🤖 AI Summary
This work addresses two key challenges in visual object tracking (VOT): weak long-term temporal consistency and insufficient cross-modal fusion. To this end, it introduces Segment Anything Model 2 (SAM2) to VOT for the first time. The proposed method features a dynamic memory prompting mechanism that enables online temporal prompt updating and cross-modal feature alignment. It further integrates contrastive learning-guided mask refinement with multimodal temporal memory enhancement to significantly improve tracking robustness and accuracy. By preserving SAM2’s strong generalization capability, the approach effectively models target evolution and modality complementarity. Evaluated on the 2024 ICPR Multimodal Object Tracking Challenge, the method achieves state-of-the-art performance with an AUC of 89.4%, substantially outperforming baseline approaches.
📝 Abstract
We present an effective approach for adapting the Segment Anything Model 2 (SAM2) to the Visual Object Tracking (VOT) task. Our method leverages the powerful pre-trained capabilities of SAM2 and incorporates several key techniques to enhance its performance in VOT applications.
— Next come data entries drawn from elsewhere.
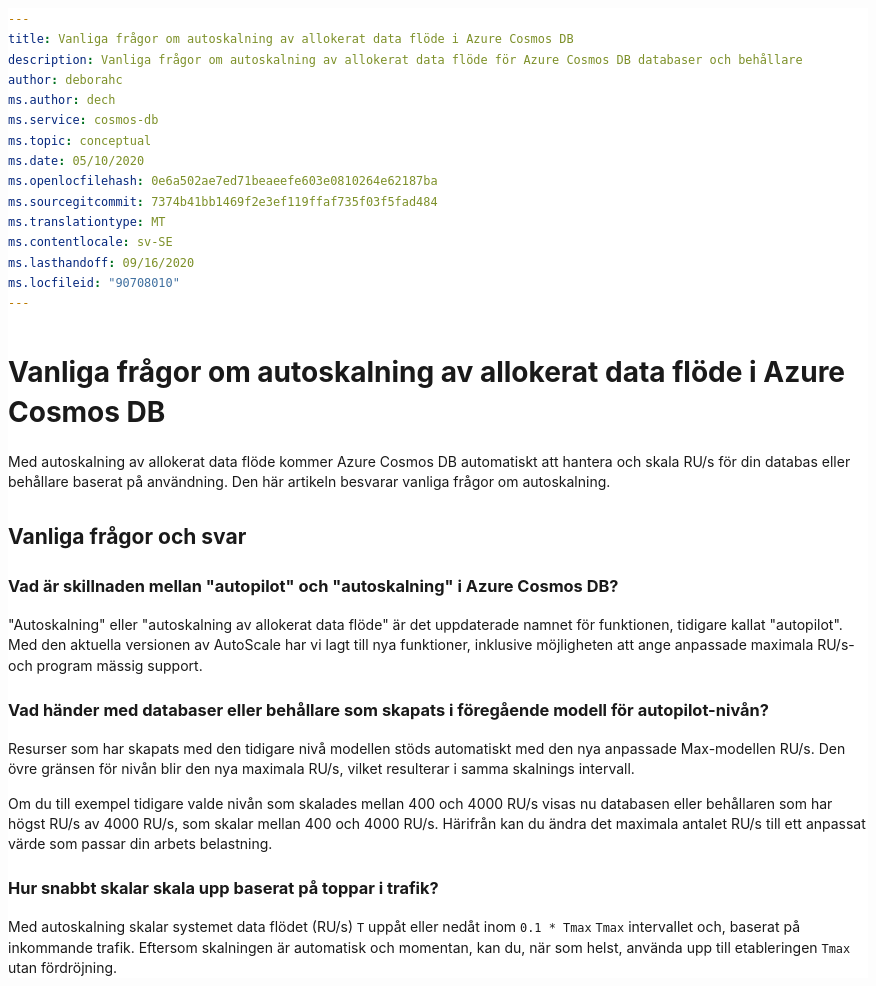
 ```yaml
---
title: Vanliga frågor om autoskalning av allokerat data flöde i Azure Cosmos DB
description: Vanliga frågor om autoskalning av allokerat data flöde för Azure Cosmos DB databaser och behållare
author: deborahc
ms.author: dech
ms.service: cosmos-db
ms.topic: conceptual
ms.date: 05/10/2020
ms.openlocfilehash: 0e6a502ae7ed71beaeefe603e0810264e62187ba
ms.sourcegitcommit: 7374b41bb1469f2e3ef119ffaf735f03f5fad484
ms.translationtype: MT
ms.contentlocale: sv-SE
ms.lasthandoff: 09/16/2020
ms.locfileid: "90708010"
---
```

# <a name="frequently-asked-questions-about-autoscale-provisioned-throughput-in-azure-cosmos-db"></a>Vanliga frågor om autoskalning av allokerat data flöde i Azure Cosmos DB

Med autoskalning av allokerat data flöde kommer Azure Cosmos DB automatiskt att hantera och skala RU/s för din databas eller behållare baserat på användning. Den här artikeln besvarar vanliga frågor om autoskalning.

## <a name="frequently-asked-questions"></a>Vanliga frågor och svar

### <a name="what-is-the-difference-between-autopilot-and-autoscale-in-azure-cosmos-db"></a>Vad är skillnaden mellan "autopilot" och "autoskalning" i Azure Cosmos DB?
"Autoskalning" eller "autoskalning av allokerat data flöde" är det uppdaterade namnet för funktionen, tidigare kallat "autopilot". Med den aktuella versionen av AutoScale har vi lagt till nya funktioner, inklusive möjligheten att ange anpassade maximala RU/s-och program mässig support. 

### <a name="what-happens-to-databases-or-containers-created-in-the-previous-autopilot-tier-model"></a>Vad händer med databaser eller behållare som skapats i föregående modell för autopilot-nivån?
Resurser som har skapats med den tidigare nivå modellen stöds automatiskt med den nya anpassade Max-modellen RU/s. Den övre gränsen för nivån blir den nya maximala RU/s, vilket resulterar i samma skalnings intervall. 

Om du till exempel tidigare valde nivån som skalades mellan 400 och 4000 RU/s visas nu databasen eller behållaren som har högst RU/s av 4000 RU/s, som skalar mellan 400 och 4000 RU/s. Härifrån kan du ändra det maximala antalet RU/s till ett anpassat värde som passar din arbets belastning. 

### <a name="how-quickly-will-autoscale-scale-up-based-on-spikes-in-traffic"></a>Hur snabbt skalar skala upp baserat på toppar i trafik?
Med autoskalning skalar systemet data flödet (RU/s) `T` uppåt eller nedåt inom `0.1 * Tmax` `Tmax` intervallet och, baserat på inkommande trafik. Eftersom skalningen är automatisk och momentan, kan du, när som helst, använda upp till etableringen `Tmax` utan fördröjning.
By combining SAM2 with our proposed optimizations, we achieved a first place AUC score of 89.4 on the 2024 ICPR Multi-modal Object Tracking challenge, demonstrating the effectiveness of our approach. This paper details our methodology, the specific enhancements made to SAM2, and a comprehensive analysis of our results in the context of VOT solutions along with the multi-modality aspect of the dataset.